What you have to do | Which lines in the records below contain the word "case"? Copy each one.

Segment Open

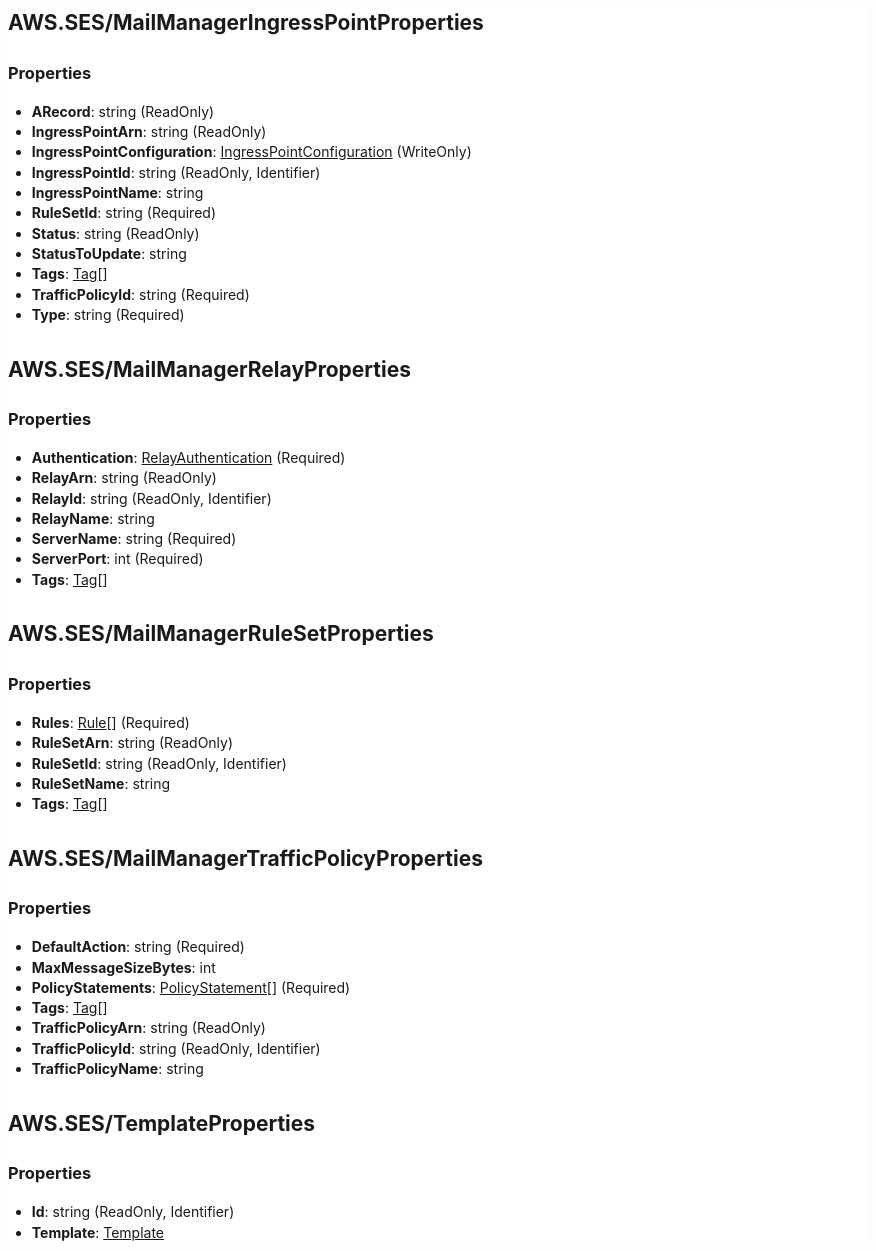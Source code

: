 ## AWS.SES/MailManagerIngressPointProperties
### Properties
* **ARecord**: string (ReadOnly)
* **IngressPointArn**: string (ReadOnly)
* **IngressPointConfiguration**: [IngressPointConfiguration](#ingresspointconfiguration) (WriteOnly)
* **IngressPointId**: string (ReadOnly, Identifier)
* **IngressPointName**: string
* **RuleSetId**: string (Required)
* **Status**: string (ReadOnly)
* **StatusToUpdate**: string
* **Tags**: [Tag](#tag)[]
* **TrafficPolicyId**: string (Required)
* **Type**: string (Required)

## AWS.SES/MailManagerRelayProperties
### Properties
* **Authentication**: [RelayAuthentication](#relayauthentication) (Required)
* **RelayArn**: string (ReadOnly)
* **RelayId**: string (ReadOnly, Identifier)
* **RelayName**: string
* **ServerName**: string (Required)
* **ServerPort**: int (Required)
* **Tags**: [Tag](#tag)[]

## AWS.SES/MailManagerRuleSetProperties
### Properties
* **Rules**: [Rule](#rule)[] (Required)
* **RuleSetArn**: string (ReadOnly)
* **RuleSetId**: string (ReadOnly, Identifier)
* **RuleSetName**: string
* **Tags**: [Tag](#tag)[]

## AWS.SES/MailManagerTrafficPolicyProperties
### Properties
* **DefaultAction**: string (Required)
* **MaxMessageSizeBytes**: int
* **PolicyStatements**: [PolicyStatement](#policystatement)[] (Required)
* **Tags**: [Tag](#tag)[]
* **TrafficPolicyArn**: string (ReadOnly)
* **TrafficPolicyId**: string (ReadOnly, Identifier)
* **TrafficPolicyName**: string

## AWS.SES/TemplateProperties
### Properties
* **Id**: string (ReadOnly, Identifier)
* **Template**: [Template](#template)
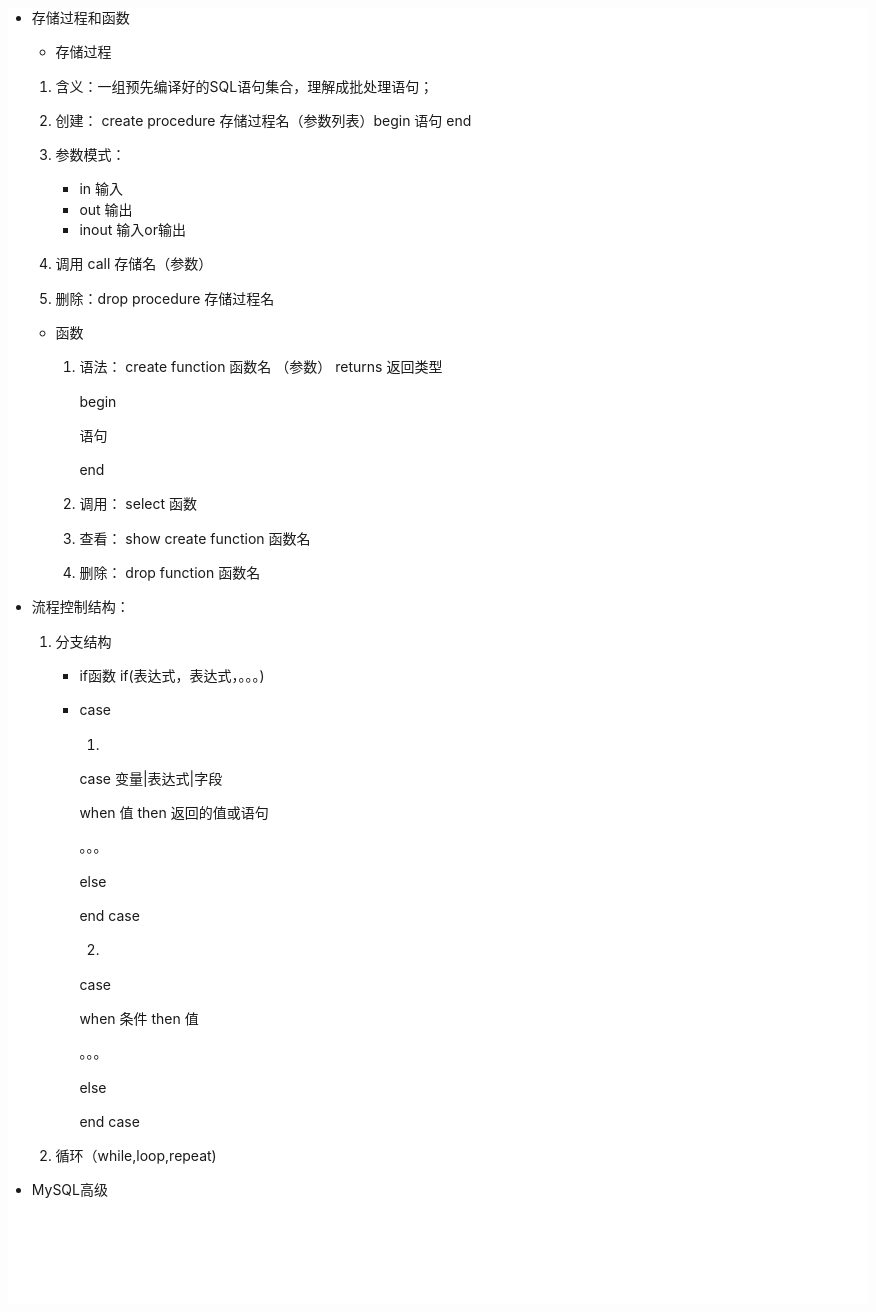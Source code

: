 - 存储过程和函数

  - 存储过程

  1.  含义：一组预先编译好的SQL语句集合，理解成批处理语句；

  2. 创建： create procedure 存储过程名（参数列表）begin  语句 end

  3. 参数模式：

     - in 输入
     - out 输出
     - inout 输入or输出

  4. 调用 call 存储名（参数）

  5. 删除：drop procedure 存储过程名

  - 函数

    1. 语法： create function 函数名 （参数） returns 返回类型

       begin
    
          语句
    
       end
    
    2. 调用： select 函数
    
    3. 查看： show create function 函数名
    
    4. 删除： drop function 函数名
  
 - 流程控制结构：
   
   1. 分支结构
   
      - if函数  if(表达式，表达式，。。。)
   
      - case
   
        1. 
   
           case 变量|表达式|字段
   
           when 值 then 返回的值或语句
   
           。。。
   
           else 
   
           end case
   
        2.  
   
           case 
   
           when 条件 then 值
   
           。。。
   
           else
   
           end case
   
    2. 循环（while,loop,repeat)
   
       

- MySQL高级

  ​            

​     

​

Segment Closed

Exercise answer |
      - case
           case 变量|表达式|字段
           end case
           case 
           end case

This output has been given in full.